Rosado v. State, 70 Wis.2d 280, 288, 234 N.W.2d 69, 73 (1975).  A new factor “must be an event or development which frustrates the purpose of the original sentence.”  There must be some connection between the factor and the sentencing—something which strikes at the very purpose for the sentence selected by the trial court.  State v. Michels, 150 Wis.2d 94, 99, 441 N.W.2d 278, 280 (Ct. App. 1989).  Whether a fact or set of facts constitutes a new factor is a question of law which we decide de novo.  Id. at 97, 441 N.W.2d at 279. 

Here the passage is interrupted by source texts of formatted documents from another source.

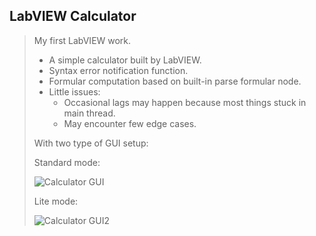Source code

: LabVIEW Calculator
---
> My first LabVIEW work.
> 
> - A simple calculator built by LabVIEW.
> - Syntax error notification function.
> - Formular computation based on built-in parse formular node.
> - Little issues:
>   - Occasional lags may happen because most things stuck in main thread.
>   - May encounter few edge cases.
> 
> With two type of GUI setup:
> 
> Standard mode:
> 
> ![Calculator GUI](./Calculator/images/GUI1.png)
>
> Lite mode:
>
> ![Calculator GUI2](./Calculator/images/GUI2.png)
>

                        We conclude that the lack of conclusive physical proof that the bullets found in Powell’s car came from Treadwell’s gun was not a new factor because it was not highly relevant to the imposition of sentence, and because it does not frustrate the purpose of the original sentence.  As stated, there was proof, although not conclusive proof, that Treadwell’s bullets struck Powell’s car.  The ballistics report was only one factor among many which the court considered when determining Treadwell’s sentence.  Therefore, Treadwell’s “new factor” claim fails as well.

III. Conclusion.

                        In conclusion, neither the issues concerning the ballistics report nor any other issue warrants withdrawal of Treadwell’s plea or modification of his sentence.  Accordingly, we affirm.

                        By the Court.—Judgment and order affirmed.

                        This opinion will not be published.  See Rule 809.23(1)(b)5, Stats.


 



[1]  Treadwell also makes passing reference to an “arguable absence of a factual basis for the original or the amended charges.”  This argument is insufficiently developed and, therefore, we will not address it.  See Barakat v. DHSS, 191 Wis.2d 769, 786, 530 N.W.2d 392, 398 (Ct. App. 1995) (appellate court need not consider “amorphous and insufficiently developed” arguments).

[2]  See State v. Machner, 92 Wis.2d 797, 285 N.W.2d 905 (Ct. App. 1979).